The reason is that while passing the order of acquittal, the presumption of innocence in favour of the accused is re-inforced 9. In Ramesh Babulal Doshi Vs. State of Gujrat; 1996 (9) SCC 225 , the Hon'ble Supreme Court has held as under : - "...in case of acquittal, there is double presumption in favour of the accused. Firstly, the presumption of innocence is available to him under the fundamental principle of criminal jurisprudence that every person should be presumed to be innocence unless he is proved to be guilty by a competent court and secondly the accused having secured an acquittal, the presumption of innocence is, re-enforced and strengthened by the trial court......." 10. In Mahadeo Laxman Sarane vs. State of Maharashtra, (2007) 12 SCC 705 , the Apex Couirt has observed that : - "It is true, that the settled legal position is that in an appeal against acquittal the High Court ought not to interfere with the order of acquittal if on the basis of the same evidence two views are reasonably possible-one in favour of the accused and the other against him. In such a case if the trial court takes a view in favour of the accused, the High Court ought not to interfere with the order of acquittal." 11. In C. Antony Vs. K.G.Raghavan Nair, (2003) 1 SCC 1 , the Apex Court has laid down the law as follows:- "Unless the findings of trial court are perverse or contrary to the material on record, High Court cannot, in appeal, substitute its finding merely because another contrary opinion was possible on the basis of the material on record." 12. In Sirajuddin Vs.

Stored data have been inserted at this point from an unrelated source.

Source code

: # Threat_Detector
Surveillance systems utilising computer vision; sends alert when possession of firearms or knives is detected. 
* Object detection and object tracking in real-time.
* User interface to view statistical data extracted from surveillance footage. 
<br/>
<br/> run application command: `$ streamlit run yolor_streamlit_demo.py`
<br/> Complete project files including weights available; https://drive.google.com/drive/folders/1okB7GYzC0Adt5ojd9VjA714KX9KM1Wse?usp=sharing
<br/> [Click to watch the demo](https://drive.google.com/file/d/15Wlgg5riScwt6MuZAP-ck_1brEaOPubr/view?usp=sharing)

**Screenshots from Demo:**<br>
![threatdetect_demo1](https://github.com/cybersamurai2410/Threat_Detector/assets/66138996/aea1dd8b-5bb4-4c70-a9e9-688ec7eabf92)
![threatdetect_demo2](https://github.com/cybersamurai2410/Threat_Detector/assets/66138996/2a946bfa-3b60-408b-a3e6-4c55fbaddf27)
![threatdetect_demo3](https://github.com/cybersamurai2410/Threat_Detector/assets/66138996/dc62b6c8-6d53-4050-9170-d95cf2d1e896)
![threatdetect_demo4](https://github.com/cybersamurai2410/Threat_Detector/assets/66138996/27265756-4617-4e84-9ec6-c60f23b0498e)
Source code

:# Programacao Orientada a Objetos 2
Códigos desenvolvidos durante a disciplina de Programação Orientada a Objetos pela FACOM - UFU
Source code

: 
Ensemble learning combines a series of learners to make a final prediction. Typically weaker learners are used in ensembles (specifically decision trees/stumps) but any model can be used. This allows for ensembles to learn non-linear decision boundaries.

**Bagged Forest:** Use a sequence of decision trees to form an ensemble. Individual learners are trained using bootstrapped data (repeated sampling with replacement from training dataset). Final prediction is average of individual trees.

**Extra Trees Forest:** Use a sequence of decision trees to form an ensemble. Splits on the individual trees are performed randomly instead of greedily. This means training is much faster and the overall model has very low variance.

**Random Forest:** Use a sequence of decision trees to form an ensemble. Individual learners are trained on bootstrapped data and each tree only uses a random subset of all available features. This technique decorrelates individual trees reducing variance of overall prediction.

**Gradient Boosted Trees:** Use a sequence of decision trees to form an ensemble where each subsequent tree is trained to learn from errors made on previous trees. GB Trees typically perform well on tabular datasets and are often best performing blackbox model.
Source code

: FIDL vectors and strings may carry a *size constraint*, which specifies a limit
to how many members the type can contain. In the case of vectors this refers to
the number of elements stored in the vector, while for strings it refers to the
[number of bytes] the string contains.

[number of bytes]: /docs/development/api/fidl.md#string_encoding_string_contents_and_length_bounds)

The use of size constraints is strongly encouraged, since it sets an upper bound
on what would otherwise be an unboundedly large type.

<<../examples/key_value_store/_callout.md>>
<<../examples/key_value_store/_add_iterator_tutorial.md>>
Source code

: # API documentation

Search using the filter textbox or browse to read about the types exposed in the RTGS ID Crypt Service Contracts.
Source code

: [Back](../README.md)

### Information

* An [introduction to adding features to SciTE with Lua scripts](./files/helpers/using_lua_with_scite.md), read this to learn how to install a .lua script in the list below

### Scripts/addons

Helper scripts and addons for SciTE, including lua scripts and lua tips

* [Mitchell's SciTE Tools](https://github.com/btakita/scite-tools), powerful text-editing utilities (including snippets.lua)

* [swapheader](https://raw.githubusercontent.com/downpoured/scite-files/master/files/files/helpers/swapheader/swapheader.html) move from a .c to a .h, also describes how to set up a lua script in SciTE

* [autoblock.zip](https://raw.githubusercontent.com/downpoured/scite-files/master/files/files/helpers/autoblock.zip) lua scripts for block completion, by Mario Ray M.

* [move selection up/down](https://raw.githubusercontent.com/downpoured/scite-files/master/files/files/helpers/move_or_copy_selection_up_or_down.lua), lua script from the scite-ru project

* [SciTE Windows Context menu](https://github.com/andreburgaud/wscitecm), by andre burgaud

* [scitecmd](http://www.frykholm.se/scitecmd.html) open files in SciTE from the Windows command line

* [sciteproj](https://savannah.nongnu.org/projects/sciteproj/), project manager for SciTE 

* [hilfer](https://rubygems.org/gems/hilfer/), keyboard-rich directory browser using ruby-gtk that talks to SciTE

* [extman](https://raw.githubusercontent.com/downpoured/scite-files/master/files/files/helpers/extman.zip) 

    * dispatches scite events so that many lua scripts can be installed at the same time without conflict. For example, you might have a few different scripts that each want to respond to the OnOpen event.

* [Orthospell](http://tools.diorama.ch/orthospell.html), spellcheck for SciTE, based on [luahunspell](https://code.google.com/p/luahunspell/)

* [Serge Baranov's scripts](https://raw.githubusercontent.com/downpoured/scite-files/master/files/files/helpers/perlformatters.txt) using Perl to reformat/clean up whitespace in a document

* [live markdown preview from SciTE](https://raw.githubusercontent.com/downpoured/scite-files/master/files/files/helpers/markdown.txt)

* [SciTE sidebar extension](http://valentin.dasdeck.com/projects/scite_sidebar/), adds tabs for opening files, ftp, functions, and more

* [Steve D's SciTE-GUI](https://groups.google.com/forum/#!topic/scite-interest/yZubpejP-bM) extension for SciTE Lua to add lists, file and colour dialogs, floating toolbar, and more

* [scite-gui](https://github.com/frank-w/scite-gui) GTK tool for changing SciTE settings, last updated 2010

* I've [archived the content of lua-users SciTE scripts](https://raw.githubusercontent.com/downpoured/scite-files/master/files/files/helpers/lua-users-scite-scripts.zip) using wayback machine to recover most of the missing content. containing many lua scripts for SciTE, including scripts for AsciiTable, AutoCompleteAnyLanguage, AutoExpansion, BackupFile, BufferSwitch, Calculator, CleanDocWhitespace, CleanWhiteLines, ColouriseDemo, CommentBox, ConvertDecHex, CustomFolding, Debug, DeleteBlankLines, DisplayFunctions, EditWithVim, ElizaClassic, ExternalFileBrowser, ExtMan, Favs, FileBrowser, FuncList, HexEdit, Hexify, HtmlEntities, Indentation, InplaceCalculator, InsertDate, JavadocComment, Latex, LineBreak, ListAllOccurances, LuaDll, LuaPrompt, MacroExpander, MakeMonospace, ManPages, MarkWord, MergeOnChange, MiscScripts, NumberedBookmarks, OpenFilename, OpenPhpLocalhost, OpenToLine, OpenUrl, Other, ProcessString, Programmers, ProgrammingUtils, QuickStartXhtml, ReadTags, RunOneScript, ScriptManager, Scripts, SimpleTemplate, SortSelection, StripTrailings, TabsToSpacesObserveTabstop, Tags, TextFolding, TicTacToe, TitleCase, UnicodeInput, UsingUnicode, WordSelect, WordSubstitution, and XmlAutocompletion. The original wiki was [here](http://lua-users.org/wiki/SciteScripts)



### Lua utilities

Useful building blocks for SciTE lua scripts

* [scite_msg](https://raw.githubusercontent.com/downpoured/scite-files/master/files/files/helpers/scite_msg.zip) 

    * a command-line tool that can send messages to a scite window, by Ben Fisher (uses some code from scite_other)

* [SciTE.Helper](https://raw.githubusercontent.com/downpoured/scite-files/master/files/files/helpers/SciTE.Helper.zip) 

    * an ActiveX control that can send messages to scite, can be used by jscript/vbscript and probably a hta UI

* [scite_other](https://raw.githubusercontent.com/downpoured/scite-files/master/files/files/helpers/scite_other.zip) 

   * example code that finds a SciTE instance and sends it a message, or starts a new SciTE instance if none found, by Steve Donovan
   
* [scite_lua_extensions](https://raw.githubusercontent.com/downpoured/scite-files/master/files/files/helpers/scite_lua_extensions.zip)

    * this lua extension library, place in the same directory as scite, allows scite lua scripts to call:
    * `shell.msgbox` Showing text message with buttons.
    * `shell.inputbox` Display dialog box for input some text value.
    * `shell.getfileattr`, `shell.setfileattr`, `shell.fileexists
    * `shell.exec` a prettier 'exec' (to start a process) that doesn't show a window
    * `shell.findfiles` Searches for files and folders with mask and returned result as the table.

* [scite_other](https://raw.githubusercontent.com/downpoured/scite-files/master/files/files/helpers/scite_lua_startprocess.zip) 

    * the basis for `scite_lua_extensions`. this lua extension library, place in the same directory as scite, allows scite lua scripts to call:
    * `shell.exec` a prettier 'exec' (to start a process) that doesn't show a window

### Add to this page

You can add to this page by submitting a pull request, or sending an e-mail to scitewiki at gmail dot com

State of Karnataka, (1980) 4 SCC 375 , the Apex Court has reiterated the same principle in the following words:- "Where trial Court's order of acquittal is based on a reasonably possible view, High court should not, as a rule of prudence, disturb the acquittal." 13. Considering the facts and circumstances in wake of the above cited legal position, we do not consider it to be a fit case for grant of leave to appeal to the applicant. 14. The application seeking leave to appeal is rejected and consequently the appeal is dismissed.